**About this exercise**
From the line that contains "exibida na tela." to the final line of the entries, return every line exactly and leave out all others.

:::

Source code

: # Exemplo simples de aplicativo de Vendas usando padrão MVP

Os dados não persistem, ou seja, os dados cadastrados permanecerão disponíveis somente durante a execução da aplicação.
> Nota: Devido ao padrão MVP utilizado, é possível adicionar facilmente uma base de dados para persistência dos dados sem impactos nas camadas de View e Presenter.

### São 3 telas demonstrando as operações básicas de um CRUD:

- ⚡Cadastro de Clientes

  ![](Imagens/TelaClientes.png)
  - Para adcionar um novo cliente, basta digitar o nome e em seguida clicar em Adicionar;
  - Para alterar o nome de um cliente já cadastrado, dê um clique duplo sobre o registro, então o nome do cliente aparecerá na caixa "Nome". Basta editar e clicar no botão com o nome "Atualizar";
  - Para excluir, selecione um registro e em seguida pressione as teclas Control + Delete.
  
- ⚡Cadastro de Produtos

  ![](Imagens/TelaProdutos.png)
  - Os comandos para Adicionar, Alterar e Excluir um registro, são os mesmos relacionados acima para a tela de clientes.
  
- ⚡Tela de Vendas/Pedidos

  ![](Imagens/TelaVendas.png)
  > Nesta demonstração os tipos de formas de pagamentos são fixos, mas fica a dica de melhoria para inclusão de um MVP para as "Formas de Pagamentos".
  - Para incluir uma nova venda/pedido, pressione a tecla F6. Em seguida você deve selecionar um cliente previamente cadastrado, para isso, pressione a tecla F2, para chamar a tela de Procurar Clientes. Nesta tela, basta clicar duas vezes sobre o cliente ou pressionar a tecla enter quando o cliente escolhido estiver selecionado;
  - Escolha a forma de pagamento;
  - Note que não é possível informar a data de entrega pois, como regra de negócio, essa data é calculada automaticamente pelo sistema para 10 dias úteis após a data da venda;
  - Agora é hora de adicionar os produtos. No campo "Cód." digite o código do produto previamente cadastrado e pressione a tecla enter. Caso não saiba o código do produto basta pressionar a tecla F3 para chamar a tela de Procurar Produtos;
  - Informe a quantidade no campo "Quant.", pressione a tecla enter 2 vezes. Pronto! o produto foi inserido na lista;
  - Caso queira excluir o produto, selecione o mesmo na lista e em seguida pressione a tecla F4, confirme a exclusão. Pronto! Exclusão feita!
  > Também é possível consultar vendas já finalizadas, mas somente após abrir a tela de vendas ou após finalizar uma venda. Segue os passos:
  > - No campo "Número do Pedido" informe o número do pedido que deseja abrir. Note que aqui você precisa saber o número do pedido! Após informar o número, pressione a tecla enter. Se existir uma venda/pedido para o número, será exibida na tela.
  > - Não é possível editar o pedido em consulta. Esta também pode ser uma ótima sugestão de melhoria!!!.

:::

**Exercise solution**
  > - No campo "Número do Pedido" informe o número do pedido que deseja abrir. Note que aqui você precisa saber o número do pedido! Após informar o número, pressione a tecla enter. Se existir uma venda/pedido para o número, será exibida na tela.
  > - Não é possível editar o pedido em consulta. Esta também pode ser uma ótima sugestão de melhoria!!!.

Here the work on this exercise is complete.